Data entries:

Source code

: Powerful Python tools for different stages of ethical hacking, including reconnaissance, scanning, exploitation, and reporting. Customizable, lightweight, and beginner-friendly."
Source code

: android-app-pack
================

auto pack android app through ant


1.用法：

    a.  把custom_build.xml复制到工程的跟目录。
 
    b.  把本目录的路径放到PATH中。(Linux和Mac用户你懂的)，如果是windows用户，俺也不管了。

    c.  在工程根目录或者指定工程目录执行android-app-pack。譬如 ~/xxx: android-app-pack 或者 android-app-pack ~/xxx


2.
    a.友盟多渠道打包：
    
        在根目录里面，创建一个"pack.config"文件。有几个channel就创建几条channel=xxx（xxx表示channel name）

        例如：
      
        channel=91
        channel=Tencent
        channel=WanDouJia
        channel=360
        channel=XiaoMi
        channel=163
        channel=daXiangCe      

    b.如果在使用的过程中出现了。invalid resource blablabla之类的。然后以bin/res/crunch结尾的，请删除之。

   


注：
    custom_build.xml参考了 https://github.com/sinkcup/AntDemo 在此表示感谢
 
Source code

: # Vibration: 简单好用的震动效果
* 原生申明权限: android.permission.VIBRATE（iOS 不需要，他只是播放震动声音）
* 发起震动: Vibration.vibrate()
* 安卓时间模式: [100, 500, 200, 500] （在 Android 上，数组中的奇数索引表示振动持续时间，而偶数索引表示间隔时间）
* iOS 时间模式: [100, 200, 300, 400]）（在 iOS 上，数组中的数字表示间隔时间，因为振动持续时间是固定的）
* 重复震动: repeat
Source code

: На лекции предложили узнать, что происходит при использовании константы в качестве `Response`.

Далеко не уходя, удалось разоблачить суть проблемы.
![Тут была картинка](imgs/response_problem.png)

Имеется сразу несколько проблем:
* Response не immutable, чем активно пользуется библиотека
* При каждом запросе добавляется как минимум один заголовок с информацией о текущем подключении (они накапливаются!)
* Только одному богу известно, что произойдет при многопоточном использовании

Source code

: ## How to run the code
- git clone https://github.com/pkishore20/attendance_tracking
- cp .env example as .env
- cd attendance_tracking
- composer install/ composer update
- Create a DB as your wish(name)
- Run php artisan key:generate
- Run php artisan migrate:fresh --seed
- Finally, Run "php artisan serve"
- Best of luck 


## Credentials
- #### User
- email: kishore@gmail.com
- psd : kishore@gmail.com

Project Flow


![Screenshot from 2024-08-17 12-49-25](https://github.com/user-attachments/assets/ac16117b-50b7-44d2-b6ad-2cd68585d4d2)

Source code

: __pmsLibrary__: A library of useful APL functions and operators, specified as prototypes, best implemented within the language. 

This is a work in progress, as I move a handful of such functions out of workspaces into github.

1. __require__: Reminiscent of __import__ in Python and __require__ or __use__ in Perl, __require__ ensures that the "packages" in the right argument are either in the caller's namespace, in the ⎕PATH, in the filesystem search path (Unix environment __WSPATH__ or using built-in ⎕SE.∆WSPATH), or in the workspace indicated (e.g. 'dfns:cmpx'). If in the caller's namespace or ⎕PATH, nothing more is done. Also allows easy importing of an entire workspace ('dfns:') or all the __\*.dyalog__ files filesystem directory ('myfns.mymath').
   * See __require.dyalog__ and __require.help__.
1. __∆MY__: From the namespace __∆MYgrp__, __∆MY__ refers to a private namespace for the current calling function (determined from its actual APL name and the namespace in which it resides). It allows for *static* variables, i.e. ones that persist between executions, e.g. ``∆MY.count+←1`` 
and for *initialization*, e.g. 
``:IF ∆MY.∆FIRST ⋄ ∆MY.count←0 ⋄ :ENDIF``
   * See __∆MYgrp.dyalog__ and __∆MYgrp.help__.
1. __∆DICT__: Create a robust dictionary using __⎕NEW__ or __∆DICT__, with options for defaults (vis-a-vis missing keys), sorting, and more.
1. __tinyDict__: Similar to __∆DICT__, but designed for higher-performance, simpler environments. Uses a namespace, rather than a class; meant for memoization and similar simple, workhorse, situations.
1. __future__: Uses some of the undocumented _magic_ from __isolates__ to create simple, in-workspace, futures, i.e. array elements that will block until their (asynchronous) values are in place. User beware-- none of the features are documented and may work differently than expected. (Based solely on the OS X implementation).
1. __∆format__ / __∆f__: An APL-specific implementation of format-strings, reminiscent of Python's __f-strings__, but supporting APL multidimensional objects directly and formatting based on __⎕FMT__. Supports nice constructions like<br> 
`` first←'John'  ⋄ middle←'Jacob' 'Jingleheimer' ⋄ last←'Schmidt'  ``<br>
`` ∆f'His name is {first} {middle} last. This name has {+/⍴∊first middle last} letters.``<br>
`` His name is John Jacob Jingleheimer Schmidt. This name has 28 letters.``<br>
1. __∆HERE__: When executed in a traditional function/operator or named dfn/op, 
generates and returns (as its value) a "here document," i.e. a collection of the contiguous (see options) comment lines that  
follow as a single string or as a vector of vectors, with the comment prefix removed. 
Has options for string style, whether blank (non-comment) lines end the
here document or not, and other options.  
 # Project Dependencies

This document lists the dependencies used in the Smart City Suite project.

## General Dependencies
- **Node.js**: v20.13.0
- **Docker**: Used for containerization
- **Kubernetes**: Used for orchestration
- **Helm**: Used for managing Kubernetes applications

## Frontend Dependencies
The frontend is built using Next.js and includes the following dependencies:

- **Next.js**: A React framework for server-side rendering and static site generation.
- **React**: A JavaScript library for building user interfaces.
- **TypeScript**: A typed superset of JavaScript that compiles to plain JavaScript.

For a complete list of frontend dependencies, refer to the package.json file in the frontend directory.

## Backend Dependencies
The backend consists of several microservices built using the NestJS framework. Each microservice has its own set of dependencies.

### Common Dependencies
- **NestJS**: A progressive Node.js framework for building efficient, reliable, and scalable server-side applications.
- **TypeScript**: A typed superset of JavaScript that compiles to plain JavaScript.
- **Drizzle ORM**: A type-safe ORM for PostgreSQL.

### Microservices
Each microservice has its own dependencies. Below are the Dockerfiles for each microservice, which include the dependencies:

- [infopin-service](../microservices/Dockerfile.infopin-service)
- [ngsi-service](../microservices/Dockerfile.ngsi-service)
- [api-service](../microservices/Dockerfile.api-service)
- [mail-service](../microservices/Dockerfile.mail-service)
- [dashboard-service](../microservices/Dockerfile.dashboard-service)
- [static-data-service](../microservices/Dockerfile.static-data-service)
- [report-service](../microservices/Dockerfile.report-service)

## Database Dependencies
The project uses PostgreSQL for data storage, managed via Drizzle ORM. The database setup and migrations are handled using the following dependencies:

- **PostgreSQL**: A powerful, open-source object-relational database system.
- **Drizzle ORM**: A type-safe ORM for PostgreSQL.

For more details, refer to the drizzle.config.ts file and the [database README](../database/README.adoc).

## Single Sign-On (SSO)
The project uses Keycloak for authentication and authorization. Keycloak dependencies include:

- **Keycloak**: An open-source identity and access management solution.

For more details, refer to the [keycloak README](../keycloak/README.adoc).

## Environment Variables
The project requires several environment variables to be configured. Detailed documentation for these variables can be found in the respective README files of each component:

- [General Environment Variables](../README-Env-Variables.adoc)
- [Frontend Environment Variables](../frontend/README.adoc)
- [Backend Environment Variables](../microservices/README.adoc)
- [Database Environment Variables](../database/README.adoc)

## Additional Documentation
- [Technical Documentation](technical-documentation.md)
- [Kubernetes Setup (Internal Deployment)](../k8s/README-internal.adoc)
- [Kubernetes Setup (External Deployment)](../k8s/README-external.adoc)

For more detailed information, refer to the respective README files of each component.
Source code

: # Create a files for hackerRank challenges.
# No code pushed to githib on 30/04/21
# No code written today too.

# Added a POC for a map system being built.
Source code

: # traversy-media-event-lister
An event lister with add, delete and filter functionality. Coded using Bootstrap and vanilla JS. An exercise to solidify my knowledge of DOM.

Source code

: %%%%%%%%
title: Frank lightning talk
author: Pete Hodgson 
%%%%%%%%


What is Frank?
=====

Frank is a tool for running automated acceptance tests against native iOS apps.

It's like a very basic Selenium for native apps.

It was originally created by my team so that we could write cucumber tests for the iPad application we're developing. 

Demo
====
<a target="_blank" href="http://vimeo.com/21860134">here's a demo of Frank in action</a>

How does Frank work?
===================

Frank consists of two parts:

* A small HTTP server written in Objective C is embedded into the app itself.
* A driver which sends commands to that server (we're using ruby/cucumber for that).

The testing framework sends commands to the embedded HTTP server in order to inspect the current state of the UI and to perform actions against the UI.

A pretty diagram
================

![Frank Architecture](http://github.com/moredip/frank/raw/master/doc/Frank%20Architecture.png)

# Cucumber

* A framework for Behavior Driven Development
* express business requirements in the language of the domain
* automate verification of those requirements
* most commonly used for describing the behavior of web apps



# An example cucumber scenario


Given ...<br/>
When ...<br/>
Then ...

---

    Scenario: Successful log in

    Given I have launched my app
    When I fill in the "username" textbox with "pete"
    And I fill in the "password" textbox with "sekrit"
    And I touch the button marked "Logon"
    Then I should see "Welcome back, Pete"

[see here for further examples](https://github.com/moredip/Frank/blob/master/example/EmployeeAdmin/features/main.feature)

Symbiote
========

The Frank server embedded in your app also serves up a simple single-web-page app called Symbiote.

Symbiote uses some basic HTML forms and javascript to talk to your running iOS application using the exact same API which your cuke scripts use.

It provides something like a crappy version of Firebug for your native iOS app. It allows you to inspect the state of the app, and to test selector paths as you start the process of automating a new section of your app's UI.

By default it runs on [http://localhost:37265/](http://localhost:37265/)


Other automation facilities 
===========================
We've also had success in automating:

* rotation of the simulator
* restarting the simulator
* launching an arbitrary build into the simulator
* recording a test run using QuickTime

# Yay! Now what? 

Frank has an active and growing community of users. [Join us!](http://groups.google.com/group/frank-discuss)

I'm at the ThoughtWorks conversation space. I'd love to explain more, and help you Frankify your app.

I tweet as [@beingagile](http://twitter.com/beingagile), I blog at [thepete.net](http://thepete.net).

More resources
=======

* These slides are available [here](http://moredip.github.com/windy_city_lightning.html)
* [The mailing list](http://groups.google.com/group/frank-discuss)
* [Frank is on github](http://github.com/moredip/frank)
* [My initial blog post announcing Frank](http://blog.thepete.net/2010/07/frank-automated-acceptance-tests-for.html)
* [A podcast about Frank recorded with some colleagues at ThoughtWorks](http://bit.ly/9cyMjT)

### Work task
An exact copy of the lines above between the line holding "The project requires" and the line holding "- [Kubernetes Setup (External", inclusive, is the whole answer.

### Response to the task
The project requires several environment variables to be configured. Detailed documentation for these variables can be found in the respective README files of each component:

- [General Environment Variables](../README-Env-Variables.adoc)
- [Frontend Environment Variables](../frontend/README.adoc)
- [Backend Environment Variables](../microservices/README.adoc)
- [Database Environment Variables](../database/README.adoc)

## Additional Documentation
- [Technical Documentation](technical-documentation.md)
- [Kubernetes Setup (Internal Deployment)](../k8s/README-internal.adoc)
- [Kubernetes Setup (External Deployment)](../k8s/README-external.adoc)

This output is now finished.